Synthesis, anticancer, and docking of new thiadiazolyl-triazole analogues hybridized with thiazolidinone/thiophene

Abstract

The synthetic protocol of thiadiazole-triazole-thiazolidinone hybrids 6 and 7a-c is based on chloroacetylation of the precursor thiadiazole-triazole analogue 4 followed by cyclization the produced 5-(2-chloroacetamido)-2-phenyl-N-(1,3,4-thiadiazol-2-yl)-2H-1,2,3-triazole-4-carboxamide compound 5 with ammonium thiocyanate. The introduction of thiophene ring system into the thiadiazole-triazole analogue is achieved by heterocyclizing the key chloroacetamide 5 with various thiocarbamoyl reagents 8 and 10 to yield the corresponding thiadiazole-triazole-thiophene hybrids 9 and 11, respectively. Further, in vitro MTT cytotoxic screening against four dissimilar cell lines, including HepG2, MCF-7, PC3, and Hep-2 was assessed in comparison to the reference drug 5-Fu. The outcomes demonstrated varying efficacy against cancer cell lines, displaying cytotoxic selectivity for MCF-7 and HepG-2. Thiadiazole-triazole hybrids 7a-c, 9a, 9b, 11a, and 11b were discovered to be the most effective drugs against MCF-7 and HepG-2 cancer cells among these derivatives.

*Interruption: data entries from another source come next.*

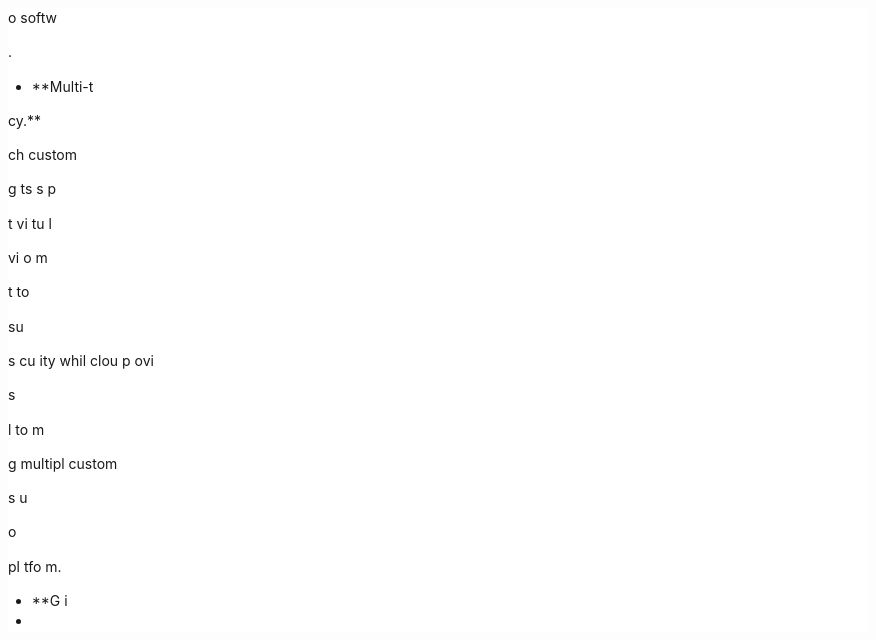 
 o
 softw


.
- **Multi-t



cy.** 

ch custom

 g
ts 
 s
p


t
 vi
tu
l 

vi
o
m

t to 

su

 s
cu
ity whil
 clou
 p
ovi


s 


 

l
 to m


g
 multipl
 custom

s u



 o

 pl
tfo
m.
- **G
i
-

Where, hybrid 7c displayed most potent IC50 values 11.62±0.43 and 9.25±0.37 μM against MCF-7 and HepG-2, respectively. Additionally, investigations of the structure-activity relationship (SAR) helped to explain the origin of several powerful activities. The cytotoxic activities of the investigated compounds were good, with an IC50 range of 11.62±0.43- 24.17±0.15 µM. The crystal structure of the 5YJB protein, which was found in PDB, was docked with the generated thiadiazole-triazole hybrids to predict the types of interactions.